Kubernetes Networking on AWS, Part II

Vilmos Nebehaj
Elotl blog
Published in
4 min readNov 11, 2019

Last time we looked at a simple networking setup for Kubernetes on AWS using kubenet. An alternative to it is the official AWS VPC CNI plugin, which is also the default CNI plugin on EKS, AWS’ managed Kubernetes service. Let’s take a look at how this CNI plugin works, and what its pros and cons are.

Pod networking via CNI

When it comes to CNI plugins that implement Kubernetes pod networking, there are two main types:

  • Overlay networks and
  • Layer 3 implementations.

Overlay networks use tunnels to route pod traffic among worker nodes, thus implementing a virtual network on top of an existing layer 3 network. Flannel and Weave are examples of CNI plugins that enable pod networking via an overlay network.

Overlay network, using VXLAN tunnels. Source: https://techcommunity.microsoft.com/t5/Networking-Blog/Introducing-Kubernetes-Overlay-Networking-for-Windows/ba-p/363082

The other main type, layer 3 CNI plugins, set up routing for pod network traffic without tunnels or any kind of overlay network.
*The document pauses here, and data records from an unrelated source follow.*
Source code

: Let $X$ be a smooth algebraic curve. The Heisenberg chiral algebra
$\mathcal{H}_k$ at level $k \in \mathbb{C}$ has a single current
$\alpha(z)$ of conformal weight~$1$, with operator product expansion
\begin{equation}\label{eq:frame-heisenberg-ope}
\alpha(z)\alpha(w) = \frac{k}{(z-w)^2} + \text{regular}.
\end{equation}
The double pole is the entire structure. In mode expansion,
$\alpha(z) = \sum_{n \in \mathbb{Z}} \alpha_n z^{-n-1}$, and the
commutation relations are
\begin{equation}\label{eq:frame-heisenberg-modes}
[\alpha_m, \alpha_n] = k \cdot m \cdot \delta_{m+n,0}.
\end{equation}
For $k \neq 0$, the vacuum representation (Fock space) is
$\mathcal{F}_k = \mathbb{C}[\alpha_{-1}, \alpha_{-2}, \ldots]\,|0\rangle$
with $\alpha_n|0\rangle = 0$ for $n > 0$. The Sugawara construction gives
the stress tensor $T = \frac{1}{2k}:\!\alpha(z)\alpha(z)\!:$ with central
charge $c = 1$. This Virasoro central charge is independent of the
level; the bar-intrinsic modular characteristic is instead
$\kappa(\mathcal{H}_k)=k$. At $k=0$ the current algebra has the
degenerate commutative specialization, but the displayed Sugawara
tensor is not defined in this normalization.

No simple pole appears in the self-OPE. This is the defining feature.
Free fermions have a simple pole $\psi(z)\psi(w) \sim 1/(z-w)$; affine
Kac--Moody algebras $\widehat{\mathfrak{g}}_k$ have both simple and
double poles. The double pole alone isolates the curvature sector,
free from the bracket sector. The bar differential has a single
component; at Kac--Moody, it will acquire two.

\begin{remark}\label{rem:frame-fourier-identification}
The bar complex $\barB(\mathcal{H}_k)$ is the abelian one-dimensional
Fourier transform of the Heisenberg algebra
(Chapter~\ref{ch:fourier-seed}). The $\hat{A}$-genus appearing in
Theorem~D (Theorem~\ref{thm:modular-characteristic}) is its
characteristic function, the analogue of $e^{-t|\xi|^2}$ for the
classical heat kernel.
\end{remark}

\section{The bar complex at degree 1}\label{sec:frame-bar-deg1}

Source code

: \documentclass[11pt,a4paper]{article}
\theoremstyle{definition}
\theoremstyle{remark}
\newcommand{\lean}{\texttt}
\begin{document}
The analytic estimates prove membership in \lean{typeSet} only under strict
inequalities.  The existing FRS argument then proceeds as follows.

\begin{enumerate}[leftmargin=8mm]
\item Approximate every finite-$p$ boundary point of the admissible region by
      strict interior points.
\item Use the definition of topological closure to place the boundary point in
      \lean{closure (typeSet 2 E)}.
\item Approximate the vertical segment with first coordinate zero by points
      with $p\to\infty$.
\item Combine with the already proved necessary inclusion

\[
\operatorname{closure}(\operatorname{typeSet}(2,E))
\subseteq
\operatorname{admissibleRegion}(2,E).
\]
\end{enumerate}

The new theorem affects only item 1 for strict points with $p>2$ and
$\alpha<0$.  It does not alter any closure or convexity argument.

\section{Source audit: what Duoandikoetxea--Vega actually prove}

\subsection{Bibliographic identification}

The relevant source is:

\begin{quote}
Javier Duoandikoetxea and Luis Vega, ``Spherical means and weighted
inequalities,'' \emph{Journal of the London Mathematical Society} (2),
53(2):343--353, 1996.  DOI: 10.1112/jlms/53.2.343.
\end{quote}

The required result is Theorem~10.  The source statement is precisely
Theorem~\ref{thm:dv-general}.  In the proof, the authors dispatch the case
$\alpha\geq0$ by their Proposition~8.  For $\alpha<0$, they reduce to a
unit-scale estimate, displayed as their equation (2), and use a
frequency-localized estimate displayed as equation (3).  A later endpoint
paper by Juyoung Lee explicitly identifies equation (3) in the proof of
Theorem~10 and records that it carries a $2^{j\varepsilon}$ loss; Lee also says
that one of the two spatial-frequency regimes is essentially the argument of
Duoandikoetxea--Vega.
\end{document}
They usually rely on a routing protocol such as BGP, and require nodes to be routeable among each other. Calico and kube-router, for example, are layer 3 CNI plugins.

Layer 3 networking with BGP. Source: https://rancher.com/docs/rancher/v2.x/en/faq/networking/cni-providers/

Pod networking via the VPC CNI plugin

The AWS VPC CNI plugin implements another approach: it allocates IP addresses for pods from the VPC address space. AWS allows extra network interfaces (ENIs) to be added to EC2 instances, and these interfaces can have multiple IP addresses. Since all these IP addresses come from the same VPC address space, all containers and nodes are allowed to communicate directly, via the VPC network fabric, without any extra route configuration or an overlay.

Pod networking with the AWS VPC CNI plugin

For example, the figure above shows two worker nodes, both having a primary ENI and a second one, each with a primary and a secondary IP address. All pods can communicate with each other, even when they are running on different nodes, using the VPC network. No tunnels or a route distribution mechanism is necessary. It is a flat network, and this way interoperability with other AWS services or networking with services outside of the VPC can be handled via the regular VPC mechanisms.

Jumbo frames are supported by the plugin, so pods running on instances with high network performance can take advantage of this throughput.

Each EC2 instance type has limits on the number of ENIs and the number of secondary IP addresses it is allowed to use. For example, a t3.nano instance can only attach two ENIs, and have a primary and a secondary IP address on each ENI. This limits the number of IP addresses available to four. In addition, the primary IP address on each ENI is used as the source IP address when communicating with IP addresses outside of the VPC; so, if the number of ENIs an instance can attach are M, the number of IP addresses per ENI is N, then the effective number of IP addresses available to pods on the instance will be M*(N-1)+2 (the extra two comes from taking into account a kube-proxy pod and the aws-node pod; aws-node is the CNI pod). Thus, a t3.nano instance can only use two IP addresses, limiting the number of pods it can run to two, besides the two system pods mentioned above (unless some pods use host networking, which makes the pod use the IP address of the node). A handy list of per instance type limits is available here: https://github.com/awslabs/amazon-eks-ami/blob/master/files/eni-max-pods.txt.

Unfortunately, aws-vpc-cni does not support attaching security groups to pods on a per pod basis (i.e., not via the node). To pin down security and limit communication with services in the VPC or outside of the VPC (for example, applications running in Kubernetes pods talking to a managed database), the best bet is defining NetworkPolicy resources. The AWS VPC CNI plugin does not support NetworkPolicy in Kubernetes, but adding Calico to the mix solves this issue.

Further implementation details on the AWS VPC CNI plugin can be found here: https://github.com/aws/amazon-vpc-cni-k8s/blob/master/docs/cni-proposal.md.

Conclusion

The AWS VPC CNI plugin provides pod networking capabilities for Kubernetes clusters running on AWS with near native VPC network performance. It, however, also poses limitations on the number of pods worker nodes can handle at a time — this might be a problem if one wants to run a large number of small pods. It is also lacking when it comes to security group support.